For instance: we'd been good friends for a few months, but we had dated, officially, for just a few weeks before Mike moved in with me. We got engaged shortly after that, and we married six months later. Essentially, we went from getting to know each other to getting married in less than a year. No one thought this was a good idea--no one except Mike and I. We didn't get married so quickly in order to shock anyone: we were genuinely excited to get married, be married, and stay married. We knew we'd found the person we wanted to do that with, so waiting didn't make any sense.

Though it did make sense, we decided, to put off having kids. We both wanted children; we had no doubts about that. But we enjoyed hanging out with each other, living a grown-up life. My sister had three children, and we saw how our lives would change once our own were born. So we waited six years, until we were tired of seeing movies and trying new restaurants and traveling, all the things that couples without children can do. Many people had told us that waiting so long, getting settled in the life of a childless couple, would make it harder to adjust to having a baby in the house. Still, our adjustment to parenthood was no more (or less) difficult than any of our friends', as far as I could tell. And once we got over the initial shock, we loved being parents--because that was a choice we'd made together.

It hasn't all been wedded bliss, of course. Mike and I have been very poor--we once had exactly $7 with which to buy groceries for the last week of the month. We've lived in a cruddy basement apartment with fungus growing on the walls. We've had sick kids and no health insurance. All those moments in our life were difficult, but at every point on the time line of our marriage we were doing what we thought was best. Going to grad school in Columbia meant moving away from the support network of our extended family; it meant ignoring people who told us we were neglecting our children by putting them in day care; it meant believing the time we spent as a family in the evening was worth the time we lost in building friendships with other grad students and connections with faculty members who might help us out professionally. None of those things were easy, but we worked through them because we believed they'd pay off. We believed that together.

I went into my marriage expecting nothing in particular, except to be married to Mike for the rest of my life. I didn't expect that we'd end up in a particular income bracket, in a particular sort of house, or even in a particular state. I'm not sure either of us expected to have everything we have now. We just signed on for the ride, wherever it took us.
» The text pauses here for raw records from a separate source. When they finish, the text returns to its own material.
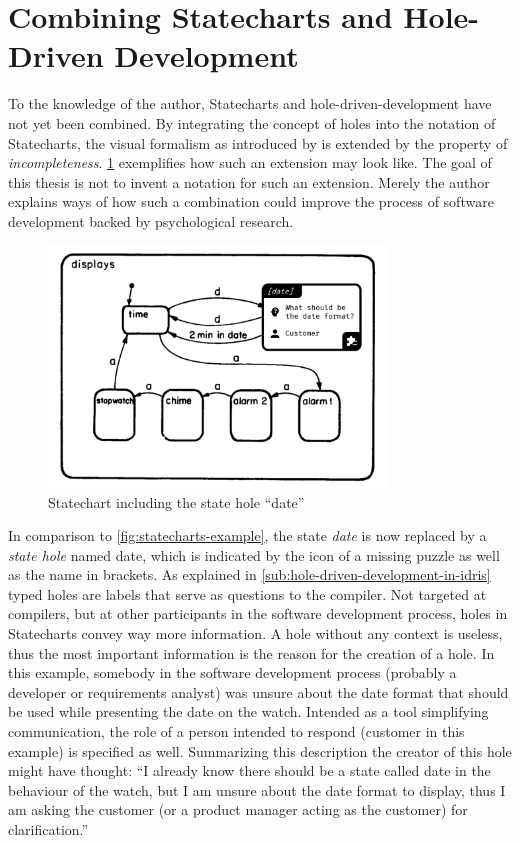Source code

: \section{Combining Statecharts and Hole-Driven Development}
\label{sec:combining-statecharts-and-hole-driven-development}
To the knowledge of the author, Statecharts and hole-driven-development have not yet been combined.
By integrating the concept of holes into the notation of Statecharts, the visual formalism as introduced by \textcite{harel_statecharts:_1987} is extended by the property of \emph{incompleteness}.
\cref{fig:statecharts-hole-example} exemplifies how such an extension may look like.
The goal of this thesis is not to invent a notation for such an extension.
Merely the author explains ways of how such a combination could improve the process of software development backed by psychological research.
\begin{figure}[h]
\centering
\includegraphics[width=0.8\textwidth]{images/statechart-hole-example}
\caption{Statechart including the state hole ``date''}
\label{fig:statecharts-hole-example}
\end{figure}
In comparison to \cref{fig:statecharts-example}, the state \emph{date} is now replaced by a \emph{state hole} named date, which is indicated by the icon of a missing puzzle as well as the name in brackets.
As explained in \cref{sub:hole-driven-development-in-idris} typed holes are labels that serve as questions to the compiler.
Not targeted at compilers, but at other participants in the software development process, holes in Statecharts convey way more information.
A hole without any context is useless, thus the most important information is the reason for the creation of a hole.
In this example, somebody in the software development process (probably a developer or requirements analyst) was unsure about the date format that should be used while presenting the date on the watch.
Intended as a tool simplifying communication, the role of a person intended to respond (customer in this example) is specified as well.
Summarizing this description the creator of this hole might have thought: ``I already know there should be a state called date in the behaviour of the watch, but I am unsure about the date format to display, thus I am asking the customer (or a product manager acting as the customer) for clarification.''

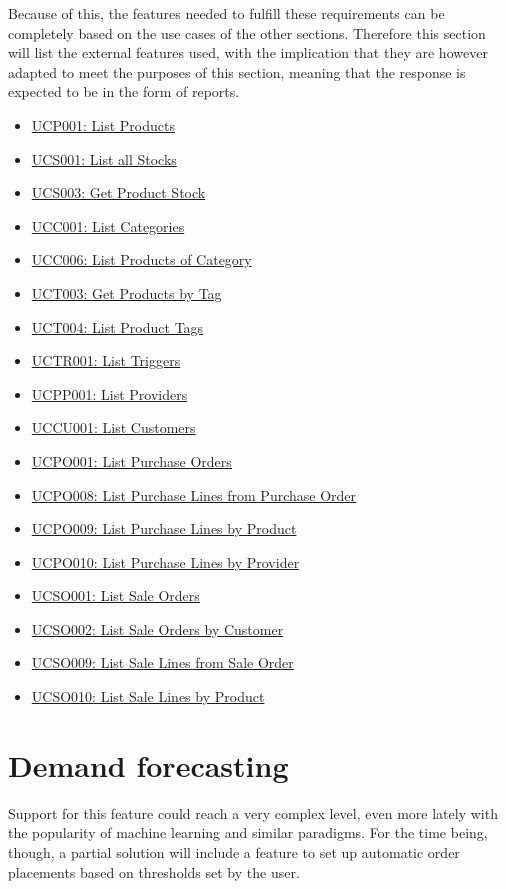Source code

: Because of this, the features needed to fulfill these requirements can be completely based on the use cases of the other sections. Therefore this section will list the external features used, with the implication that they are however adapted to meet the purposes of this section, meaning that the response is expected to be in the form of reports.
\hfill\break
\begin{itemize}
\item \hyperref[UCP001]{UCP001: List Products}
\item \hyperref[UCS001]{UCS001: List all Stocks}
\item \hyperref[UCS003]{UCS003: Get Product Stock}
\item \hyperref[UCC001]{UCC001: List Categories}
\item \hyperref[UCC006]{UCC006: List Products of Category}
\item \hyperref[UCT003]{UCT003: Get Products by Tag}
\item \hyperref[UCT004]{UCT004: List Product Tags}
\item \hyperref[UCTR001]{UCTR001: List Triggers}
\item \hyperref[UCPP001]{UCPP001: List Providers}
\item \hyperref[UCCU001]{UCCU001: List Customers}
\item \hyperref[UCPO001]{UCPO001: List Purchase Orders}
\item \hyperref[UCPO008]{UCPO008: List Purchase Lines from Purchase Order}
\item \hyperref[UCPO009]{UCPO009: List Purchase Lines by Product}
\item \hyperref[UCPO010]{UCPO010: List Purchase Lines by Provider}
\item \hyperref[UCSO001]{UCSO001: List Sale Orders}
\item \hyperref[UCSO002]{UCSO002: List Sale Orders by Customer}
\item \hyperref[UCSO009]{UCSO009: List Sale Lines from Sale Order}
\item \hyperref[UCSO010]{UCSO010: List Sale Lines by Product}
\end{itemize}
\hfill\break

\section{Demand forecasting}
Support for this feature could reach a very complex level, even more lately with the popularity of machine learning and similar paradigms. For the time being, though, a partial solution will include a feature to set up automatic order placements based on thresholds set by the user.

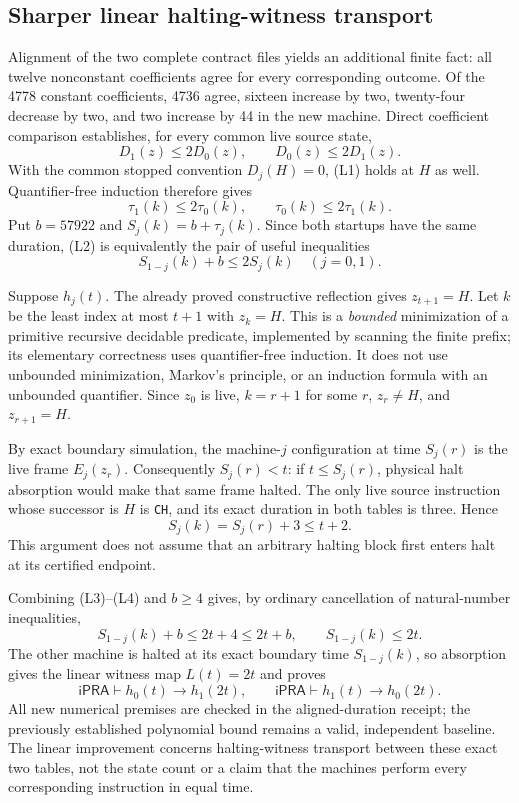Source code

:\subsection{Sharper linear halting-witness transport}
\label{sec:linear-witness}

Alignment of the two complete contract files yields an additional finite
fact: all twelve nonconstant coefficients agree for every corresponding
outcome.  Of the 4778 constant coefficients, 4736 agree, sixteen increase
by two, twenty-four decrease by two, and two increase by 44 in the new
machine.  Direct coefficient comparison establishes, for every common
live source state,
\[
 D_1(z)\le2D_0(z),\qquad D_0(z)\le2D_1(z).             \tag{L1}
\]
With the common stopped convention $D_j(H)=0$, (L1) holds at $H$ as
well.  Quantifier-free induction therefore gives
\[
 \tau_1(k)\le2\tau_0(k),\qquad \tau_0(k)\le2\tau_1(k).
                                                               \tag{L2}
\]
Put $b=57922$ and $S_j(k)=b+\tau_j(k)$.  Since both startups have
the same duration, (L2) is equivalently the pair of useful inequalities
\[
                S_{1-j}(k)+b\le2S_j(k)\quad(j=0,1).    \tag{L3}
\]

Suppose $h_j(t)$.  The already proved constructive reflection gives
$z_{t+1}=H$.  Let $k$ be the least index at most $t+1$ with $z_k=H$.
This is a \emph{bounded} minimization of a primitive recursive decidable
predicate, implemented by scanning the finite prefix; its elementary
correctness uses quantifier-free induction.  It does not use unbounded
minimization, Markov's principle, or an induction formula with an
unbounded quantifier.  Since $z_0$ is live, $k=r+1$ for some $r$,
$z_r\ne H$, and $z_{r+1}=H$.

By exact boundary simulation, the machine-$j$ configuration at time
$S_j(r)$ is the live frame $E_j(z_r)$.  Consequently
$S_j(r)<t$: if $t\le S_j(r)$, physical halt absorption would make that
same frame halted.  The only live source instruction whose successor is
$H$ is \texttt{CH}, and its exact duration in both tables is three.
Hence
\[
                     S_j(k)=S_j(r)+3\le t+2.           \tag{L4}
\]
This argument does not assume that an arbitrary halting block first
enters halt at its certified endpoint.

Combining (L3)--(L4) and $b\ge4$ gives, by ordinary cancellation of
natural-number inequalities,
\[
 S_{1-j}(k)+b\le2t+4\le2t+b,
 \qquad S_{1-j}(k)\le2t.
\]
The other machine is halted at its exact boundary time $S_{1-j}(k)$,
so absorption gives the linear witness map $L(t)=2t$ and proves
\[
 \boxed{\mathsf{iPRA}\vdash h_0(t)\to h_1(2t),\qquad
        \mathsf{iPRA}\vdash h_1(t)\to h_0(2t).}         \tag{L5}
\]
All new numerical premises are checked in the aligned-duration receipt;
the previously established polynomial bound remains a valid, independent
baseline.  The linear improvement concerns halting-witness transport
between these exact two tables, not the state count or a claim that the
machines perform every corresponding instruction in equal time.
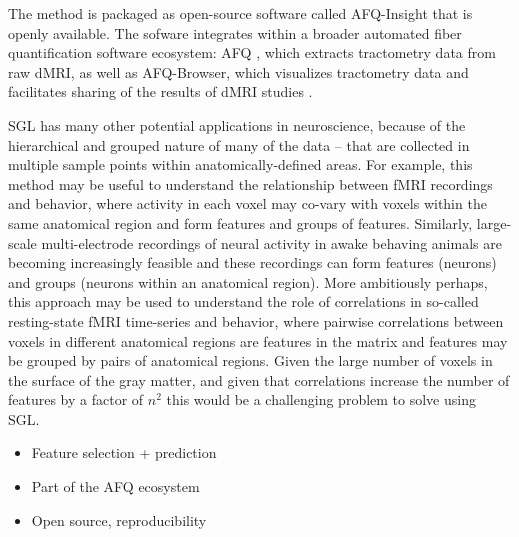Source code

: The method is packaged as open-source software called AFQ-Insight that is openly
available. The sofware integrates within a broader automated fiber
quantification software ecosystem: AFQ \cite{yeatman2012tract}, which extracts
tractometry data from raw dMRI, as well as AFQ-Browser, which visualizes
tractometry data and facilitates sharing of the results of dMRI studies
\cite{yeatman2018browser}.

SGL has many other potential applications in neuroscience, because of the
hierarchical and grouped nature of many of the data -- that are collected in
multiple sample points within anatomically-defined areas. For example, this
method may be useful to understand the relationship between fMRI recordings and
behavior, where activity in each voxel may co-vary with voxels within the same
anatomical region and form features and groups of features. Similarly,
large-scale multi-electrode recordings of neural activity in awake behaving
animals are becoming increasingly feasible \cite{steinmetz2018distributed,
Jun2017-gv} and these recordings can form features (neurons) and groups (neurons
within an anatomical region). More ambitiously perhaps, this approach may be
used to understand the role of correlations in so-called resting-state fMRI
time-series and behavior, where pairwise correlations between voxels in
different anatomical regions are features in the matrix and features may be
grouped by pairs of anatomical regions. Given the large number of voxels in the
surface of the gray matter, and given that correlations increase the number of
features by a factor of $n^2$ this would be a challenging problem to solve using
SGL.

\begin{itemize}
  \item Feature selection + prediction
  \item Part of the AFQ ecosystem
  \item Open source, reproducibility
\end{itemize}
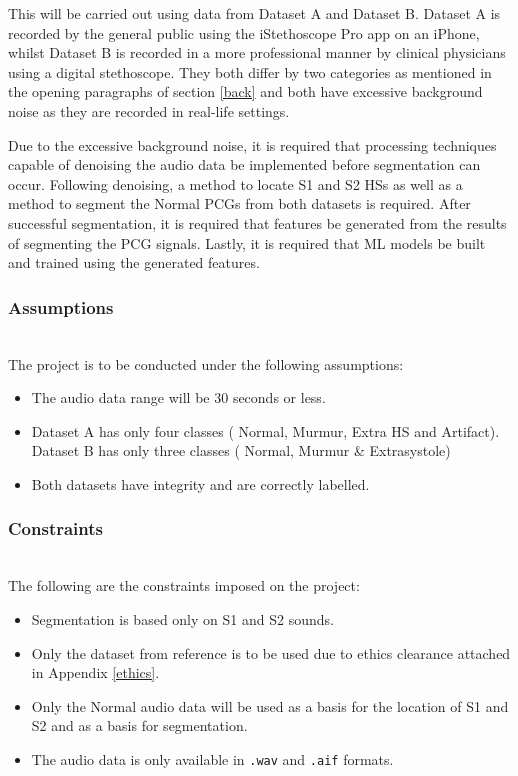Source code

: \documentclass[10pt,twocolumn]{witseiepaper}
\begin{document}
This will be carried out using data from Dataset A and Dataset B. Dataset A is recorded by the general public using the iStethoscope Pro app on an iPhone, whilst Dataset B is recorded in a more professional manner by clinical physicians using a digital stethoscope. They both differ by two categories as mentioned in the opening paragraphs of section \ref{back} and both have excessive background noise as they are recorded in real-life settings. 

Due to the excessive background noise, it is required that processing techniques capable of denoising the audio data be implemented before segmentation can occur. Following denoising, a method to locate S1 and S2 HSs as well as a method to segment the Normal PCGs from both datasets is required. After successful segmentation, it is required that features be generated from the results of segmenting the PCG signals. Lastly, it is required that ML models be built and trained using the generated features. 

\subsubsection{Assumptions}
\textcolor{white}{Ke a leboga Jeso}\\
The project is to be conducted under the following assumptions:
\begin{itemize}
    \item The audio data range will be 30 seconds or less.
    \item Dataset A has only four classes ( Normal, Murmur, Extra HS and Artifact). Dataset B has only three classes ( Normal, Murmur \& Extrasystole)
    \item Both datasets have integrity and are correctly labelled.
\end{itemize}

\subsubsection{Constraints}
\label{sec:constraints}
\textcolor{white}{O re swarele...}\\
The following are the constraints imposed on the project:
\begin{itemize}
    \item Segmentation is based only on S1 and S2 sounds.
    \item Only the dataset from reference \cite{bentley} is to be used due to ethics clearance attached in Appendix \ref{ethics}.
    \item Only the Normal audio data will be used as a basis for the location of S1 and S2 and as a basis for segmentation.
    \item The audio data is only available in \texttt{.wav} and \texttt{.aif} formats.
\end{itemize}
\end{document}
The anniversary of our first date, May 5th, is coming up next week. I can't tell you how many times I've been asked "How can you remember that?" Well, it was Cinco de Mayo. That helps. But it was also the very first time I remember thinking "This is exactly who I've always wanted to be." I was sitting beside Mike on a picnic bench at that moment, snuggled up to him against the chill of a late spring evening. I was in love. I was feeling optimistic. I was absolutely happy. And still, even after all these years, that's who I am--and exactly who I want to be.